▶ TASK OBJECTIVE: From the entries below, gather each line containing the word "following".

******************************

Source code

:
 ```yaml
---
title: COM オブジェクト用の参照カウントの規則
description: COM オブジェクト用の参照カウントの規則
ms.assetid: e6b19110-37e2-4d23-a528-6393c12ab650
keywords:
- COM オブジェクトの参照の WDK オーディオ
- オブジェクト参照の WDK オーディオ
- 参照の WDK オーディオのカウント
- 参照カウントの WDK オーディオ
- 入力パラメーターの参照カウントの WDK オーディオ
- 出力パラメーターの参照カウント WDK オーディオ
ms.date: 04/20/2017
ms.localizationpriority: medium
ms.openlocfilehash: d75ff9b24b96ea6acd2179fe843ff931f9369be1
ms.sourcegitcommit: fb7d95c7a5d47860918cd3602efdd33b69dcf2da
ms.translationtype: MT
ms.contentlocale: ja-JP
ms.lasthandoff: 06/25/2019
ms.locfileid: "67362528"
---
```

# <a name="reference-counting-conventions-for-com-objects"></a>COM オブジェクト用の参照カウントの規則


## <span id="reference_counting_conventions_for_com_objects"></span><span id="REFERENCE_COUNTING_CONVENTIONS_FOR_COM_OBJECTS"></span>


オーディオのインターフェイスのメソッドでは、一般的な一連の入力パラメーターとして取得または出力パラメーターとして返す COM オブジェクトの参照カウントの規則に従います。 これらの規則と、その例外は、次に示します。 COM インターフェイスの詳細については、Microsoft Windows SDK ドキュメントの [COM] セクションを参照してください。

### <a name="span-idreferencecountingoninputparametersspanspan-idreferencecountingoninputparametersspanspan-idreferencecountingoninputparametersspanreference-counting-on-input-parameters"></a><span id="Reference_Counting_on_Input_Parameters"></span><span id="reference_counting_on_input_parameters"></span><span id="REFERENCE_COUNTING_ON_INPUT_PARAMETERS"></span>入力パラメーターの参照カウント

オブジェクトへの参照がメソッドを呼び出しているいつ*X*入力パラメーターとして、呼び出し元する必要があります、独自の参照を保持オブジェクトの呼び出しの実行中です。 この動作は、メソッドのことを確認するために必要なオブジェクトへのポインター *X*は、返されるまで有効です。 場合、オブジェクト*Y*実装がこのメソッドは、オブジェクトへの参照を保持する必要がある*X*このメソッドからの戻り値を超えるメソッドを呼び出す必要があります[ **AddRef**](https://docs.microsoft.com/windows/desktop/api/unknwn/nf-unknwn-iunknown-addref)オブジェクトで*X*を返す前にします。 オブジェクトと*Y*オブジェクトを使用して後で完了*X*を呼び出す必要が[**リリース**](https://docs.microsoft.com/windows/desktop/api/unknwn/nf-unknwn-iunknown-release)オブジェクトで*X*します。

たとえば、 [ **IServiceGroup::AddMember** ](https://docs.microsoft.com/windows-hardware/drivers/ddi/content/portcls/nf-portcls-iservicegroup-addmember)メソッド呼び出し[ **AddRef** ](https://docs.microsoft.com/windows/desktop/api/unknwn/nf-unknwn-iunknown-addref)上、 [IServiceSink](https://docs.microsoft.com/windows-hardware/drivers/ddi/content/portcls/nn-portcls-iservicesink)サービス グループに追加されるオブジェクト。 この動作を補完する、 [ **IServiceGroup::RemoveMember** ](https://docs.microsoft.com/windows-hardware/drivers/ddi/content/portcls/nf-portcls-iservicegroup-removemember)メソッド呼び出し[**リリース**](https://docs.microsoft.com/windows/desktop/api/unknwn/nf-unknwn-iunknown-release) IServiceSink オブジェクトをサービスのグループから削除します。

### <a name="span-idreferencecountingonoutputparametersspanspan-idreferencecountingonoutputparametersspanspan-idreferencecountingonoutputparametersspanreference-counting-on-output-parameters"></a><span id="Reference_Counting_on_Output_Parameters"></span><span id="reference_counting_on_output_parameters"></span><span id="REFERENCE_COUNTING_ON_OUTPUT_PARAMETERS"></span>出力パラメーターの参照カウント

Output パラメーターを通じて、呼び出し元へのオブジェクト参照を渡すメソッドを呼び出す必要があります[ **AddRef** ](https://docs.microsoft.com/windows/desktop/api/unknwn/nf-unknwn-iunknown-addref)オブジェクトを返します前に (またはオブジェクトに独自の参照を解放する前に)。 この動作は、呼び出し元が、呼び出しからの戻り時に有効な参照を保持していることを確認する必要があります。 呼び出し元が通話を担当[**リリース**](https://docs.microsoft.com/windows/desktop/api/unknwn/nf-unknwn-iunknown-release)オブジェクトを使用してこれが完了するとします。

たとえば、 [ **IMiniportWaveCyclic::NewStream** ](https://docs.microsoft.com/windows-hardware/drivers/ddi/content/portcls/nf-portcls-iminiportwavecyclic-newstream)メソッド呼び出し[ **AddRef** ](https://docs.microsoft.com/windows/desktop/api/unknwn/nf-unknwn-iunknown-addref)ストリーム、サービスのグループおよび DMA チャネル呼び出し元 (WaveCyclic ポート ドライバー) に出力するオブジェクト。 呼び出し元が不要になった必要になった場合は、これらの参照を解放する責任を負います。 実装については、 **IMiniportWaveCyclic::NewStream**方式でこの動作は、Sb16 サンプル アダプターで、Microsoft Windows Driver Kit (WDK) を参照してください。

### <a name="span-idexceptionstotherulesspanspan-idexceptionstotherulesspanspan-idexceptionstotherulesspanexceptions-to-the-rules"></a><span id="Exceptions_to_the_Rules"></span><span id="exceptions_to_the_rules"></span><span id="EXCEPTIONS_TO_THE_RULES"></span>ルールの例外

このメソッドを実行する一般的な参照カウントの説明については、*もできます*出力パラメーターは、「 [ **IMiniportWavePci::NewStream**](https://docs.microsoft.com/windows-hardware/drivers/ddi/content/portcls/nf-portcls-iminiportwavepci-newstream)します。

******************************

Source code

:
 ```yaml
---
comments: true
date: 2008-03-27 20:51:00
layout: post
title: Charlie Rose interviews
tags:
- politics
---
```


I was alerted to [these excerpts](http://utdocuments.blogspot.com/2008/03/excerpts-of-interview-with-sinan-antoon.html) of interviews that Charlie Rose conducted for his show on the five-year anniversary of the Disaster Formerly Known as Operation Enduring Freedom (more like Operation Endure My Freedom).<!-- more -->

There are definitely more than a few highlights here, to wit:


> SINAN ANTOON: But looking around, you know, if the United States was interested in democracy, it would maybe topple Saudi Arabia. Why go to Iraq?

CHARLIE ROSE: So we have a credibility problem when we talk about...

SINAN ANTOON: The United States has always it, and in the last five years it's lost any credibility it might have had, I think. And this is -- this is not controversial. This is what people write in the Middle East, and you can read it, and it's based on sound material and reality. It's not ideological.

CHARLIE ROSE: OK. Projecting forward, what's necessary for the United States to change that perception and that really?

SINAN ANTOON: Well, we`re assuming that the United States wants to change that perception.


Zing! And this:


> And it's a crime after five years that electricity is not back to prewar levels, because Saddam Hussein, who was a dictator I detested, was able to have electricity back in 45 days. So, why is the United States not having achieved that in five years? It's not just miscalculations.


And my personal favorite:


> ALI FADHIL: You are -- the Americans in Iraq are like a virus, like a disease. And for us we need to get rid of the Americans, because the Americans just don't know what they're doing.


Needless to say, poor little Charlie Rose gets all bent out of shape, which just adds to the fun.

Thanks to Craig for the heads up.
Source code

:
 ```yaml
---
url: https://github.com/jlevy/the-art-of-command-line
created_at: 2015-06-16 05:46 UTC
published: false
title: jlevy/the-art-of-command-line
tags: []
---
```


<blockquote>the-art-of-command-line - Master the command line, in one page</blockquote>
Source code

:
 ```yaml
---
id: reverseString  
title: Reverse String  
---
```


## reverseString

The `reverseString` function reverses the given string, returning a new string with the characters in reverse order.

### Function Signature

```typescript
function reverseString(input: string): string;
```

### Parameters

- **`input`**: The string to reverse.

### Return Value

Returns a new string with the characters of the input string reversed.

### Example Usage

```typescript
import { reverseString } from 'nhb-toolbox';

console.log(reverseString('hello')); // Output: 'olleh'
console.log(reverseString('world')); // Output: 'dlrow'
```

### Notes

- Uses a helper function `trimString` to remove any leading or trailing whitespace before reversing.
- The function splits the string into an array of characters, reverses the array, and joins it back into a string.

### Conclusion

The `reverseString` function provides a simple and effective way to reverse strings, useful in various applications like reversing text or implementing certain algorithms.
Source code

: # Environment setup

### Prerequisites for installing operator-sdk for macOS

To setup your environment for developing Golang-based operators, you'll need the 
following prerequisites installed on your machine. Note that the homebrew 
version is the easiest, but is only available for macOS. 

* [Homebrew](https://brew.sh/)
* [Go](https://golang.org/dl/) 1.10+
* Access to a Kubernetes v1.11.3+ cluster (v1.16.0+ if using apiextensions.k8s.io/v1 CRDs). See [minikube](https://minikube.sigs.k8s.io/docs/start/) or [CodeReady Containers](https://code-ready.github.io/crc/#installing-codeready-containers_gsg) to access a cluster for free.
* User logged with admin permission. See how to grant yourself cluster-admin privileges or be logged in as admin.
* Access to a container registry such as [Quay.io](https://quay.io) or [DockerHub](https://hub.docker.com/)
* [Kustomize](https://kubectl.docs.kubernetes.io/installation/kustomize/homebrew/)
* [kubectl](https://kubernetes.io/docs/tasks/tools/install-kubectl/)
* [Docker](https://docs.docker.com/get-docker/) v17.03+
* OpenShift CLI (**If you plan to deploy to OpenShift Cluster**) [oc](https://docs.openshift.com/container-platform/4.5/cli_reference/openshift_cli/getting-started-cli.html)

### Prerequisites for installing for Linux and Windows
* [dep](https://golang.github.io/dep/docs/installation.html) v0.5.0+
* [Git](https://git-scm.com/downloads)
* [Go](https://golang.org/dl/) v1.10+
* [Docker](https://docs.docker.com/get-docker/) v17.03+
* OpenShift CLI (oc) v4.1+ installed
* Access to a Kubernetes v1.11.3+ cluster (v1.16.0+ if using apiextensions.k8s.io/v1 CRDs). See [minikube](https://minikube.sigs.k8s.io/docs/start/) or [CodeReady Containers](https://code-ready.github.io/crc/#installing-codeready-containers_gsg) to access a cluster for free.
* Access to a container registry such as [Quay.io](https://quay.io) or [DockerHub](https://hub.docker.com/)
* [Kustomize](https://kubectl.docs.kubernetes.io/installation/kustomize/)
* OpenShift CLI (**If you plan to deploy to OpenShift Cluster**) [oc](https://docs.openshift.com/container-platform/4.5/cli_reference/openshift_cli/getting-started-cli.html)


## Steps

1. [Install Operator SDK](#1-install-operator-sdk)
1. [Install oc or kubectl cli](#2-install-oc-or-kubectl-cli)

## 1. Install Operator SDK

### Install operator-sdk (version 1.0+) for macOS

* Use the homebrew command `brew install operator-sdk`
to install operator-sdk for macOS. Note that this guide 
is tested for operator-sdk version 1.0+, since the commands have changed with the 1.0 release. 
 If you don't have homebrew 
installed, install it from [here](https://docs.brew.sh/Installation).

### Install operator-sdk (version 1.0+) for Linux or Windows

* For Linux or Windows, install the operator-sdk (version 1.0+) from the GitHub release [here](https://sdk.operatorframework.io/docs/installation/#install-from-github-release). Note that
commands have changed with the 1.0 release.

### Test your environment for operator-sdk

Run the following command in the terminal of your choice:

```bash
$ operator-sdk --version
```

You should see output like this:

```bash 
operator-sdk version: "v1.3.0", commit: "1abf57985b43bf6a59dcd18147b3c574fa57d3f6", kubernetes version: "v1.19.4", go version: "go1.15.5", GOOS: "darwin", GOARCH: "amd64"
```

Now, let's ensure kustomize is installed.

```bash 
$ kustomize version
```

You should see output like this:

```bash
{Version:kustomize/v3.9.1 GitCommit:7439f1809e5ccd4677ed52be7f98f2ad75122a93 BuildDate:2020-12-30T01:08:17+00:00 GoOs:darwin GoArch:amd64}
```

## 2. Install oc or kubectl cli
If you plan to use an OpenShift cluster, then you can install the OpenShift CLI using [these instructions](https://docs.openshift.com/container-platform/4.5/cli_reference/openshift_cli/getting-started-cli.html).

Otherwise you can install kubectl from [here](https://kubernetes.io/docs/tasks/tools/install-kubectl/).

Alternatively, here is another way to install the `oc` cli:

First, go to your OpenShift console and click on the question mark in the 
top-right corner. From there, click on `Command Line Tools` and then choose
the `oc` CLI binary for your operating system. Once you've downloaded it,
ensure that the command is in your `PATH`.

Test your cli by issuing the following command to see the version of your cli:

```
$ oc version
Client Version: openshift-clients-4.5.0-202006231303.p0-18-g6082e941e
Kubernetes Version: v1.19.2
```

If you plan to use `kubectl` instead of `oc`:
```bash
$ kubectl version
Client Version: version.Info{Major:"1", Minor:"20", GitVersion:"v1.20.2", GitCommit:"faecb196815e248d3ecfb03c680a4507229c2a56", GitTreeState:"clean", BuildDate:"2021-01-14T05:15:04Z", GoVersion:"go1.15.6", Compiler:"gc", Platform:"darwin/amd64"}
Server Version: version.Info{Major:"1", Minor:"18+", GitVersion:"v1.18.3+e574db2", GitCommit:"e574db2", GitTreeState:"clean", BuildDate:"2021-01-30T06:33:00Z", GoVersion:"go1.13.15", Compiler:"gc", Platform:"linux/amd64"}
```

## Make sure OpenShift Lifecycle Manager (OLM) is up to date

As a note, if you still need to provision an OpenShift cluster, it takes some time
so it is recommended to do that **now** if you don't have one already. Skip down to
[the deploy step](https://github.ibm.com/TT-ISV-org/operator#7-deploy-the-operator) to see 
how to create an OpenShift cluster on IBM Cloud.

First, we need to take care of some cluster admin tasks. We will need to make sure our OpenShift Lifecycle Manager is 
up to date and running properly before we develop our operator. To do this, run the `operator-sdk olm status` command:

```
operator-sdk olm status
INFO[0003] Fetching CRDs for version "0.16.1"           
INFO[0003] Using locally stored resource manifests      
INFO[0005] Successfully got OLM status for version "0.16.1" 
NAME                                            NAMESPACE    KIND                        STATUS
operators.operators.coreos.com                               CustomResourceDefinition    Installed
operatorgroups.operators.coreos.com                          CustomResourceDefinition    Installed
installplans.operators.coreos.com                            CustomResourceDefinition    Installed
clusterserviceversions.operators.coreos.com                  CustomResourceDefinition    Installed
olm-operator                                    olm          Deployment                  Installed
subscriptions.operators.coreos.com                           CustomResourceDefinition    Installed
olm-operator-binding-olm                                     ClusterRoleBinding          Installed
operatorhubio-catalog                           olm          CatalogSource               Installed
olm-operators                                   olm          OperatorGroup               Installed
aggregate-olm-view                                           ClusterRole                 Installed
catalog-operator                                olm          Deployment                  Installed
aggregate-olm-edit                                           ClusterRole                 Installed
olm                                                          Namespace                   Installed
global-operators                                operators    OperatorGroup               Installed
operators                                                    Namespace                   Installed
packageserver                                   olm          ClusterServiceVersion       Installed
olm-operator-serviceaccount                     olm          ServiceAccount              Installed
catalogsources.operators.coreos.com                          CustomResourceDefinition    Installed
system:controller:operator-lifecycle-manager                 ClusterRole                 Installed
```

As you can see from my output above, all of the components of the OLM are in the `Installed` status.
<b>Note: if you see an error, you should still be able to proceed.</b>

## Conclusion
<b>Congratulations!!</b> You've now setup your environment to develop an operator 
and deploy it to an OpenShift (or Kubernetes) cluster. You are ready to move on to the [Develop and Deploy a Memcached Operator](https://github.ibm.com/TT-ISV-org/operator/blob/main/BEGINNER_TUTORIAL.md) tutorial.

******************************

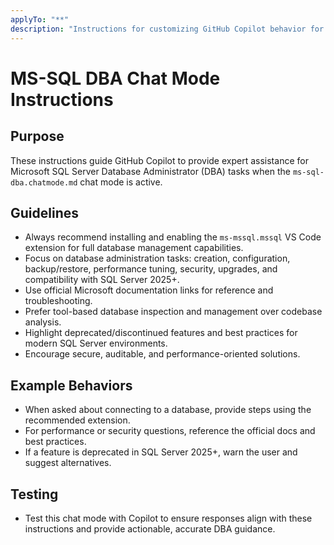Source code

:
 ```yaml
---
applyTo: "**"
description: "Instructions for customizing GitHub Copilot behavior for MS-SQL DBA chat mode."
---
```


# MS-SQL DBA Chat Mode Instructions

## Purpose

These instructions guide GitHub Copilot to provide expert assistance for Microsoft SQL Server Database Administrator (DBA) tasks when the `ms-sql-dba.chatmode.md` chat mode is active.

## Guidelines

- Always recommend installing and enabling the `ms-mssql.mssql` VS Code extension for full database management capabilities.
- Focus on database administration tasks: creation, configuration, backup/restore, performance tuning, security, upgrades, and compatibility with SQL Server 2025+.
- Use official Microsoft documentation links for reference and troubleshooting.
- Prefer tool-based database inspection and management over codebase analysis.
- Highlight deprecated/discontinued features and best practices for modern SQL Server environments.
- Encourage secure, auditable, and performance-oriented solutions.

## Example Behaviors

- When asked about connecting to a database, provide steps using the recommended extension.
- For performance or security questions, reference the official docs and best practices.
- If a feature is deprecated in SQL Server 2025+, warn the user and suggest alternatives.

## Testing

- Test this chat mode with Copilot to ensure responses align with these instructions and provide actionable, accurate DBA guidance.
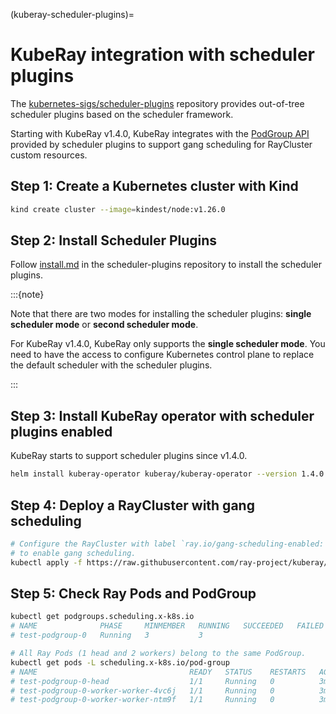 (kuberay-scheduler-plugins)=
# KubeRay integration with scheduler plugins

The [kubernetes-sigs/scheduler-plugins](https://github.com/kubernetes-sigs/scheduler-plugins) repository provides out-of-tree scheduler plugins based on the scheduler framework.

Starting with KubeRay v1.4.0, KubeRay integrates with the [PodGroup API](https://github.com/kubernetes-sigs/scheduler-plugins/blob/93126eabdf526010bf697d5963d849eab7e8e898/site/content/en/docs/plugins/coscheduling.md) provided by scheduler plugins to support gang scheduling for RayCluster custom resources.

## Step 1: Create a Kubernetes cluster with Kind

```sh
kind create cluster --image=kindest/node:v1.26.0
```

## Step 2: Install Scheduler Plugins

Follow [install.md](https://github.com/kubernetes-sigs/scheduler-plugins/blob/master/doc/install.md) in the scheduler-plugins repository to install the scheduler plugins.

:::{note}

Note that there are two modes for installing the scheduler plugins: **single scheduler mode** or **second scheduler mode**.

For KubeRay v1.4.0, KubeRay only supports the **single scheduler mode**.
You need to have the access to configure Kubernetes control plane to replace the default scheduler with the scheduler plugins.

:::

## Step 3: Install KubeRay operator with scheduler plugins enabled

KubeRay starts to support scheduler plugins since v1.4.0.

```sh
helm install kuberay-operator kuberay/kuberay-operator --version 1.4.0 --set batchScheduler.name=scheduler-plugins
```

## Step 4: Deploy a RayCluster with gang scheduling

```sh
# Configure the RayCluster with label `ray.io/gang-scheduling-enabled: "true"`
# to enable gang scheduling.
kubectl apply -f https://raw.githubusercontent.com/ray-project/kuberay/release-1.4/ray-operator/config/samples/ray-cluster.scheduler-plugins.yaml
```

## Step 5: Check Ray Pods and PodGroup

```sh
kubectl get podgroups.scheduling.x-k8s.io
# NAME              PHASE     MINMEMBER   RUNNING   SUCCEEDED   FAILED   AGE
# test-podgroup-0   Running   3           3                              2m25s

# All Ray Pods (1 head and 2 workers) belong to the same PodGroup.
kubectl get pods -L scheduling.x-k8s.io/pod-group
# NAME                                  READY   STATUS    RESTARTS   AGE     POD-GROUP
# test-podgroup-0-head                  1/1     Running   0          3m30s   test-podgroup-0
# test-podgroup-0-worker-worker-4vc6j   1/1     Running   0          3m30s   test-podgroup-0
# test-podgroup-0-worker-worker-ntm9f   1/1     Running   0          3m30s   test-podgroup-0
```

******************************

▶ EXERCISE RESULT:
following prerequisites installed on your machine. Note that the homebrew 
Run the following command in the terminal of your choice:
Test your cli by issuing the following command to see the version of your cli:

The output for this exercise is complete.